▸ **WHAT TO PRODUCE**: Go through the lines below one by one and count those holding the string "tests". Give the count alone.

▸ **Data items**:
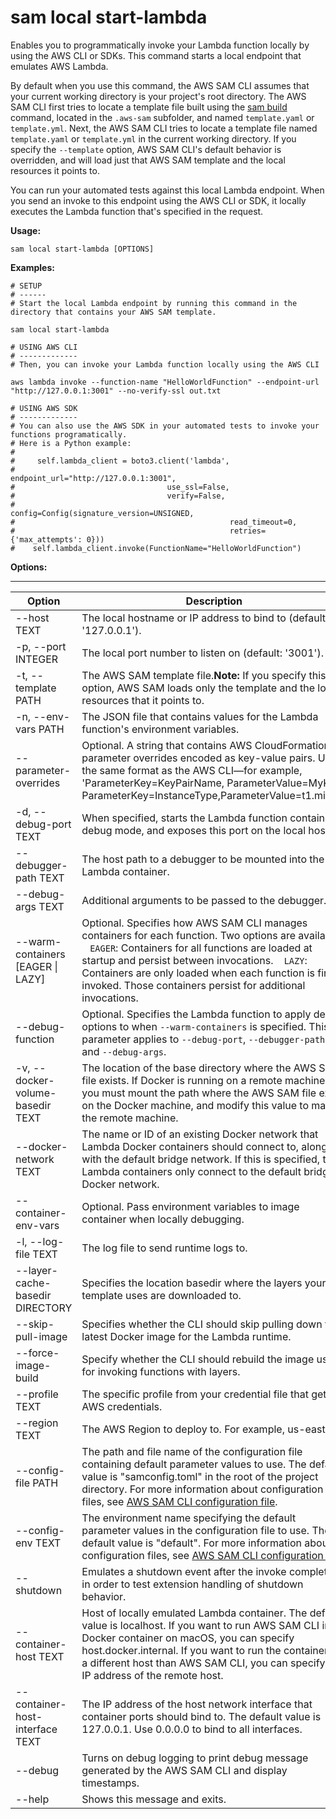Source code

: # sam local start\-lambda<a name="sam-cli-command-reference-sam-local-start-lambda"></a>

Enables you to programmatically invoke your Lambda function locally by using the AWS CLI or SDKs\. This command starts a local endpoint that emulates AWS Lambda\.

By default when you use this command, the AWS SAM CLI assumes that your current working directory is your project's root directory\. The AWS SAM CLI first tries to locate a template file built using the [sam build](sam-cli-command-reference-sam-build.md) command, located in the `.aws-sam` subfolder, and named `template.yaml` or `template.yml`\. Next, the AWS SAM CLI tries to locate a template file named `template.yaml` or `template.yml` in the current working directory\. If you specify the `--template` option, AWS SAM CLI's default behavior is overridden, and will load just that AWS SAM template and the local resources it points to\.

You can run your automated tests against this local Lambda endpoint\. When you send an invoke to this endpoint using the AWS CLI or SDK, it locally executes the Lambda function that's specified in the request\.

**Usage:**

```
sam local start-lambda [OPTIONS]
```

**Examples:**

```
# SETUP
# ------
# Start the local Lambda endpoint by running this command in the directory that contains your AWS SAM template.

sam local start-lambda

# USING AWS CLI
# -------------
# Then, you can invoke your Lambda function locally using the AWS CLI

aws lambda invoke --function-name "HelloWorldFunction" --endpoint-url "http://127.0.0.1:3001" --no-verify-ssl out.txt

# USING AWS SDK
# -------------
# You can also use the AWS SDK in your automated tests to invoke your functions programatically.
# Here is a Python example:
#
#     self.lambda_client = boto3.client('lambda',
#                                  endpoint_url="http://127.0.0.1:3001",
#                                  use_ssl=False,
#                                  verify=False,
#                                  config=Config(signature_version=UNSIGNED,
#                                                read_timeout=0,
#                                                retries={'max_attempts': 0}))
#    self.lambda_client.invoke(FunctionName="HelloWorldFunction")
```

**Options:**


****  

| Option | Description | 
| --- | --- | 
| \-\-host TEXT | The local hostname or IP address to bind to \(default: '127\.0\.0\.1'\)\. | 
| \-p, \-\-port INTEGER | The local port number to listen on \(default: '3001'\)\. | 
| \-t, \-\-template PATH | The AWS SAM template file\.**Note:** If you specify this option, AWS SAM loads only the template and the local resources that it points to\. | 
| \-n, \-\-env\-vars PATH | The JSON file that contains values for the Lambda function's environment variables\. | 
| \-\-parameter\-overrides | Optional\. A string that contains AWS CloudFormation parameter overrides encoded as key\-value pairs\. Use the same format as the AWS CLI—for example, 'ParameterKey=KeyPairName, ParameterValue=MyKey ParameterKey=InstanceType,ParameterValue=t1\.micro'\. | 
| \-d, \-\-debug\-port TEXT | When specified, starts the Lambda function container in debug mode, and exposes this port on the local host\. | 
| \-\-debugger\-path TEXT | The host path to a debugger to be mounted into the Lambda container\. | 
| \-\-debug\-args TEXT | Additional arguments to be passed to the debugger\. | 
| \-\-warm\-containers \[EAGER \| LAZY\] |  Optional\. Specifies how AWS SAM CLI manages containers for each function\. Two options are available:    `EAGER`: Containers for all functions are loaded at startup and persist between invocations\.    `LAZY`: Containers are only loaded when each function is first invoked\. Those containers persist for additional invocations\.  | 
| \-\-debug\-function |  Optional\. Specifies the Lambda function to apply debug options to when `--warm-containers` is specified\. This parameter applies to `--debug-port`, `--debugger-path`, and `--debug-args`\.  | 
| \-v, \-\-docker\-volume\-basedir TEXT | The location of the base directory where the AWS SAM file exists\. If Docker is running on a remote machine, you must mount the path where the AWS SAM file exists on the Docker machine, and modify this value to match the remote machine\. | 
| \-\-docker\-network TEXT | The name or ID of an existing Docker network that Lambda Docker containers should connect to, along with the default bridge network\. If this is specified, the Lambda containers only connect to the default bridge Docker network\. | 
| \-\-container\-env\-vars | Optional\. Pass environment variables to image container when locally debugging\. | 
| \-l, \-\-log\-file TEXT | The log file to send runtime logs to\. | 
| \-\-layer\-cache\-basedir DIRECTORY | Specifies the location basedir where the layers your template uses are downloaded to\. | 
| \-\-skip\-pull\-image | Specifies whether the CLI should skip pulling down the latest Docker image for the Lambda runtime\. | 
| \-\-force\-image\-build | Specify whether the CLI should rebuild the image used for invoking functions with layers\. | 
| \-\-profile TEXT | The specific profile from your credential file that gets AWS credentials\. | 
| \-\-region TEXT | The AWS Region to deploy to\. For example, us\-east\-1\. | 
| \-\-config\-file PATH | The path and file name of the configuration file containing default parameter values to use\. The default value is "samconfig\.toml" in the root of the project directory\. For more information about configuration files, see [AWS SAM CLI configuration file](serverless-sam-cli-config.md)\. | 
| \-\-config\-env TEXT | The environment name specifying the default parameter values in the configuration file to use\. The default value is "default"\. For more information about configuration files, see [AWS SAM CLI configuration file](serverless-sam-cli-config.md)\. | 
| \-\-shutdown | Emulates a shutdown event after the invoke completes, in order to test extension handling of shutdown behavior\. | 
| \-\-container\-host TEXT | Host of locally emulated Lambda container\. The default value is localhost\. If you want to run AWS SAM CLI in a Docker container on macOS, you can specify host\.docker\.internal\. If you want to run the container on a different host than AWS SAM CLI, you can specify the IP address of the remote host\. | 
| \-\-container\-host\-interface TEXT | The IP address of the host network interface that container ports should bind to\. The default value is 127\.0\.0\.1\. Use 0\.0\.0\.0 to bind to all interfaces\.  | 
| \-\-debug | Turns on debug logging to print debug message generated by the AWS SAM CLI and display timestamps\. | 
| \-\-help | Shows this message and exits\. |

▸ **EXERCISE SOLUTION**: 2